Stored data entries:
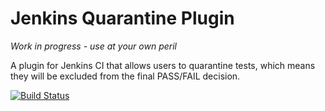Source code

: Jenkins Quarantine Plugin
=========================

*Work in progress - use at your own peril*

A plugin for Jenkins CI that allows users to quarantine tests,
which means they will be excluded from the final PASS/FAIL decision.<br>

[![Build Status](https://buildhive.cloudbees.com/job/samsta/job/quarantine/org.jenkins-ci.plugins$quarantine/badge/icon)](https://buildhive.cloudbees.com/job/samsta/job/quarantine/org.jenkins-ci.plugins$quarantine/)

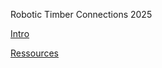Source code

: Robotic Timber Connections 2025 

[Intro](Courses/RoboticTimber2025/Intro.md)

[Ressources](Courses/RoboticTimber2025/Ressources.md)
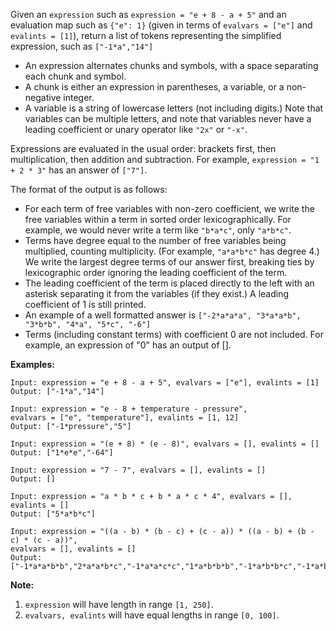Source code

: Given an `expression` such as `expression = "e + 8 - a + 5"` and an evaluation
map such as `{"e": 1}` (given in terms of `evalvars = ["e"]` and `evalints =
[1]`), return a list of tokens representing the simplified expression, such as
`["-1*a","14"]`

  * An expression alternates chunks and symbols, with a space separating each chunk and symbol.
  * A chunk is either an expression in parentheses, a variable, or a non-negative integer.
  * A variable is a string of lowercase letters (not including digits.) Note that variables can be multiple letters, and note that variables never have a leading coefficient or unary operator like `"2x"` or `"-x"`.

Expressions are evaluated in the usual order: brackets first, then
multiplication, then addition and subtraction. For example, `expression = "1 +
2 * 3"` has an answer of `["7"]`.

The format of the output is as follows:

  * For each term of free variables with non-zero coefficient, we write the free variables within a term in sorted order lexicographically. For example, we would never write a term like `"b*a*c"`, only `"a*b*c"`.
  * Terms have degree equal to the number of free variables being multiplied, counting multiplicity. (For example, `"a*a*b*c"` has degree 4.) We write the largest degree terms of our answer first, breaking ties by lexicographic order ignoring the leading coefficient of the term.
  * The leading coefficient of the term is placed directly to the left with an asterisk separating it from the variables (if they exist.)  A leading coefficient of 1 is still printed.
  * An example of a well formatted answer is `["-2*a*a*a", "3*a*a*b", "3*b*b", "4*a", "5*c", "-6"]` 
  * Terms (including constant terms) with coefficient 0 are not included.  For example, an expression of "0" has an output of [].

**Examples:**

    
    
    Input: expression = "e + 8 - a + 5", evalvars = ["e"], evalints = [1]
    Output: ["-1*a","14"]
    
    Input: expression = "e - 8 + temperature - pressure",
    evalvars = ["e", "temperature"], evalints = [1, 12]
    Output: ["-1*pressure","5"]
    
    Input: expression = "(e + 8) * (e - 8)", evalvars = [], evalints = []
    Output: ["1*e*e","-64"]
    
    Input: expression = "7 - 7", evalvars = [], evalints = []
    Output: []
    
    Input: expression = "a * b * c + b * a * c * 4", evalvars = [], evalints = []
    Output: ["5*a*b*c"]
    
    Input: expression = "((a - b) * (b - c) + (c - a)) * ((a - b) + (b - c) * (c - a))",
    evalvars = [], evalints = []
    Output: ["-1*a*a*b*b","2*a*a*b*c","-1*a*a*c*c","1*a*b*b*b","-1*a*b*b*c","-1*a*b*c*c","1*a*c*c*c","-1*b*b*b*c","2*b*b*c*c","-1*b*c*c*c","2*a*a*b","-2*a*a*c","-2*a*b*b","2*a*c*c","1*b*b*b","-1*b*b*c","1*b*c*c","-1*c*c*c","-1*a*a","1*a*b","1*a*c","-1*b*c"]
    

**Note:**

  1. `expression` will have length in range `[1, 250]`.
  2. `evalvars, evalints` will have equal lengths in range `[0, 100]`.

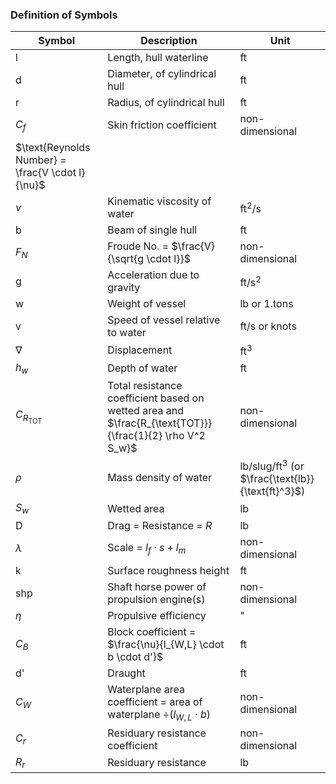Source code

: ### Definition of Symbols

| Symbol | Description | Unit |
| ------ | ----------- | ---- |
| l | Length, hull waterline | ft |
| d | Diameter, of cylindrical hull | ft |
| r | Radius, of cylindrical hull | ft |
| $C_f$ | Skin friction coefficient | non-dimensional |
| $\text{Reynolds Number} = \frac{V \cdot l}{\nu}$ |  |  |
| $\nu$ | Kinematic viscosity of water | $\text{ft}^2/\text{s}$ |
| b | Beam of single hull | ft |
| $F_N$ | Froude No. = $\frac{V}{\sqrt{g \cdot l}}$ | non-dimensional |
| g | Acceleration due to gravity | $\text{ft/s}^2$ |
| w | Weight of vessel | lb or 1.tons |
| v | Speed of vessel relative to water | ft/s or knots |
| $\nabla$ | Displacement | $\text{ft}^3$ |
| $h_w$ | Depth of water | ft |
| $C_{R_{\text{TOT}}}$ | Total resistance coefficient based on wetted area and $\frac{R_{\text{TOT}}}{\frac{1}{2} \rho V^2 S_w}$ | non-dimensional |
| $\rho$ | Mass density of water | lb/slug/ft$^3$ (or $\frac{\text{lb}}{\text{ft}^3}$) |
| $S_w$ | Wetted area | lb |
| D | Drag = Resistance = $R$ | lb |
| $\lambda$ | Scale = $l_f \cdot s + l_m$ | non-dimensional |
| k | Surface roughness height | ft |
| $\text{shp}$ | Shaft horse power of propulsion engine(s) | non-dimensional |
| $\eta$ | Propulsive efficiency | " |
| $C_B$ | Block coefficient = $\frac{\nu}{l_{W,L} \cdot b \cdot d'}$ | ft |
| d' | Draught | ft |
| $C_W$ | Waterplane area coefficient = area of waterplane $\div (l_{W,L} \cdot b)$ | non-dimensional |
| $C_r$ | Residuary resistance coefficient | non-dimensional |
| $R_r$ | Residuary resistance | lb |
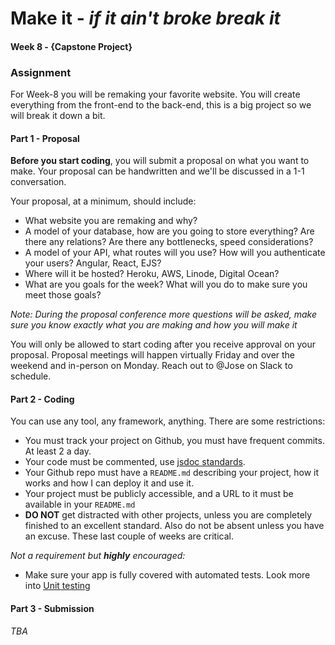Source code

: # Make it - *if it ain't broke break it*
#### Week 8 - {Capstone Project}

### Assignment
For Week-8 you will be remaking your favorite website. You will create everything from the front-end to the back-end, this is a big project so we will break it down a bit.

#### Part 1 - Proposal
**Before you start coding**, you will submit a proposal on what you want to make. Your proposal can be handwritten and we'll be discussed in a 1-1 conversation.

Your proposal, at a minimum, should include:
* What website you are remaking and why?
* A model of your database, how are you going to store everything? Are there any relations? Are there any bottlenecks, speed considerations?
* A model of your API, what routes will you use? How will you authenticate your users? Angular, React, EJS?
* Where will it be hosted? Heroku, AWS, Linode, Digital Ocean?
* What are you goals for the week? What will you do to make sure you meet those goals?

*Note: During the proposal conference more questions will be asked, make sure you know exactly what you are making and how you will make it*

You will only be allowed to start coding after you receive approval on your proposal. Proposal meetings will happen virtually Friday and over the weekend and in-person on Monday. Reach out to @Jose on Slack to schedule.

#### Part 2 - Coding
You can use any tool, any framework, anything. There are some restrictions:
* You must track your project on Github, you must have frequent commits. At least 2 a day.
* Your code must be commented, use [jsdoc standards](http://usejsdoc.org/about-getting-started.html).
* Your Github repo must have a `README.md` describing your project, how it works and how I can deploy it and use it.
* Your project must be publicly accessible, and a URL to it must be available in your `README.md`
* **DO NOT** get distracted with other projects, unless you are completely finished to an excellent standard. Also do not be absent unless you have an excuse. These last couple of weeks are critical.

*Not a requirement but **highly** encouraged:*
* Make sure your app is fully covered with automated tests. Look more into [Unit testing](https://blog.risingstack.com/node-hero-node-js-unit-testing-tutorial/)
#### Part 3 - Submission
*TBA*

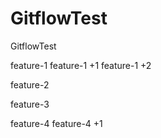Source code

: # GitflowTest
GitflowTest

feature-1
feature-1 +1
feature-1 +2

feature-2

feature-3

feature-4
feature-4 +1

### Activity
With the images omitted, output all entries exactly as given.

### Solution to this task
Source code

: Jenkins Quarantine Plugin
=========================

*Work in progress - use at your own peril*

A plugin for Jenkins CI that allows users to quarantine tests,
which means they will be excluded from the final PASS/FAIL decision.<br>

[![Build Status](https://buildhive.cloudbees.com/job/samsta/job/quarantine/org.jenkins-ci.plugins$quarantine/badge/icon)](https://buildhive.cloudbees.com/job/samsta/job/quarantine/org.jenkins-ci.plugins$quarantine/)

Source code

: Robotic Timber Connections 2025 

[Intro](Courses/RoboticTimber2025/Intro.md)

[Ressources](Courses/RoboticTimber2025/Ressources.md)
Source code

: Given an `expression` such as `expression = "e + 8 - a + 5"` and an evaluation
map such as `{"e": 1}` (given in terms of `evalvars = ["e"]` and `evalints =
[1]`), return a list of tokens representing the simplified expression, such as
`["-1*a","14"]`

  * An expression alternates chunks and symbols, with a space separating each chunk and symbol.
  * A chunk is either an expression in parentheses, a variable, or a non-negative integer.
  * A variable is a string of lowercase letters (not including digits.) Note that variables can be multiple letters, and note that variables never have a leading coefficient or unary operator like `"2x"` or `"-x"`.

Expressions are evaluated in the usual order: brackets first, then
multiplication, then addition and subtraction. For example, `expression = "1 +
2 * 3"` has an answer of `["7"]`.

The format of the output is as follows:

  * For each term of free variables with non-zero coefficient, we write the free variables within a term in sorted order lexicographically. For example, we would never write a term like `"b*a*c"`, only `"a*b*c"`.
  * Terms have degree equal to the number of free variables being multiplied, counting multiplicity. (For example, `"a*a*b*c"` has degree 4.) We write the largest degree terms of our answer first, breaking ties by lexicographic order ignoring the leading coefficient of the term.
  * The leading coefficient of the term is placed directly to the left with an asterisk separating it from the variables (if they exist.)  A leading coefficient of 1 is still printed.
  * An example of a well formatted answer is `["-2*a*a*a", "3*a*a*b", "3*b*b", "4*a", "5*c", "-6"]` 
  * Terms (including constant terms) with coefficient 0 are not included.  For example, an expression of "0" has an output of [].

**Examples:**

    
    
    Input: expression = "e + 8 - a + 5", evalvars = ["e"], evalints = [1]
    Output: ["-1*a","14"]
    
    Input: expression = "e - 8 + temperature - pressure",
    evalvars = ["e", "temperature"], evalints = [1, 12]
    Output: ["-1*pressure","5"]
    
    Input: expression = "(e + 8) * (e - 8)", evalvars = [], evalints = []
    Output: ["1*e*e","-64"]
    
    Input: expression = "7 - 7", evalvars = [], evalints = []
    Output: []
    
    Input: expression = "a * b * c + b * a * c * 4", evalvars = [], evalints = []
    Output: ["5*a*b*c"]
    
    Input: expression = "((a - b) * (b - c) + (c - a)) * ((a - b) + (b - c) * (c - a))",
    evalvars = [], evalints = []
    Output: ["-1*a*a*b*b","2*a*a*b*c","-1*a*a*c*c","1*a*b*b*b","-1*a*b*b*c","-1*a*b*c*c","1*a*c*c*c","-1*b*b*b*c","2*b*b*c*c","-1*b*c*c*c","2*a*a*b","-2*a*a*c","-2*a*b*b","2*a*c*c","1*b*b*b","-1*b*b*c","1*b*c*c","-1*c*c*c","-1*a*a","1*a*b","1*a*c","-1*b*c"]
    

**Note:**

  1. `expression` will have length in range `[1, 250]`.
  2. `evalvars, evalints` will have equal lengths in range `[0, 100]`.

Source code

: ### Definition of Symbols

| Symbol | Description | Unit |
| ------ | ----------- | ---- |
| l | Length, hull waterline | ft |
| d | Diameter, of cylindrical hull | ft |
| r | Radius, of cylindrical hull | ft |
| $C_f$ | Skin friction coefficient | non-dimensional |
| $\text{Reynolds Number} = \frac{V \cdot l}{\nu}$ |  |  |
| $\nu$ | Kinematic viscosity of water | $\text{ft}^2/\text{s}$ |
| b | Beam of single hull | ft |
| $F_N$ | Froude No. = $\frac{V}{\sqrt{g \cdot l}}$ | non-dimensional |
| g | Acceleration due to gravity | $\text{ft/s}^2$ |
| w | Weight of vessel | lb or 1.tons |
| v | Speed of vessel relative to water | ft/s or knots |
| $\nabla$ | Displacement | $\text{ft}^3$ |
| $h_w$ | Depth of water | ft |
| $C_{R_{\text{TOT}}}$ | Total resistance coefficient based on wetted area and $\frac{R_{\text{TOT}}}{\frac{1}{2} \rho V^2 S_w}$ | non-dimensional |
| $\rho$ | Mass density of water | lb/slug/ft$^3$ (or $\frac{\text{lb}}{\text{ft}^3}$) |
| $S_w$ | Wetted area | lb |
| D | Drag = Resistance = $R$ | lb |
| $\lambda$ | Scale = $l_f \cdot s + l_m$ | non-dimensional |
| k | Surface roughness height | ft |
| $\text{shp}$ | Shaft horse power of propulsion engine(s) | non-dimensional |
| $\eta$ | Propulsive efficiency | " |
| $C_B$ | Block coefficient = $\frac{\nu}{l_{W,L} \cdot b \cdot d'}$ | ft |
| d' | Draught | ft |
| $C_W$ | Waterplane area coefficient = area of waterplane $\div (l_{W,L} \cdot b)$ | non-dimensional |
| $C_r$ | Residuary resistance coefficient | non-dimensional |
| $R_r$ | Residuary resistance | lb |
Source code

: # Make it - *if it ain't broke break it*
#### Week 8 - {Capstone Project}

### Assignment
For Week-8 you will be remaking your favorite website. You will create everything from the front-end to the back-end, this is a big project so we will break it down a bit.

#### Part 1 - Proposal
**Before you start coding**, you will submit a proposal on what you want to make. Your proposal can be handwritten and we'll be discussed in a 1-1 conversation.

Your proposal, at a minimum, should include:
* What website you are remaking and why?
* A model of your database, how are you going to store everything? Are there any relations? Are there any bottlenecks, speed considerations?
* A model of your API, what routes will you use? How will you authenticate your users? Angular, React, EJS?
* Where will it be hosted? Heroku, AWS, Linode, Digital Ocean?
* What are you goals for the week? What will you do to make sure you meet those goals?

*Note: During the proposal conference more questions will be asked, make sure you know exactly what you are making and how you will make it*

You will only be allowed to start coding after you receive approval on your proposal. Proposal meetings will happen virtually Friday and over the weekend and in-person on Monday. Reach out to @Jose on Slack to schedule.

#### Part 2 - Coding
You can use any tool, any framework, anything. There are some restrictions:
* You must track your project on Github, you must have frequent commits. At least 2 a day.
* Your code must be commented, use [jsdoc standards](http://usejsdoc.org/about-getting-started.html).
* Your Github repo must have a `README.md` describing your project, how it works and how I can deploy it and use it.
* Your project must be publicly accessible, and a URL to it must be available in your `README.md`
* **DO NOT** get distracted with other projects, unless you are completely finished to an excellent standard. Also do not be absent unless you have an excuse. These last couple of weeks are critical.

*Not a requirement but **highly** encouraged:*
* Make sure your app is fully covered with automated tests. Look more into [Unit testing](https://blog.risingstack.com/node-hero-node-js-unit-testing-tutorial/)
#### Part 3 - Submission
*TBA*

Source code

: # GitflowTest
GitflowTest

feature-1
feature-1 +1
feature-1 +2

feature-2

feature-3

feature-4
feature-4 +1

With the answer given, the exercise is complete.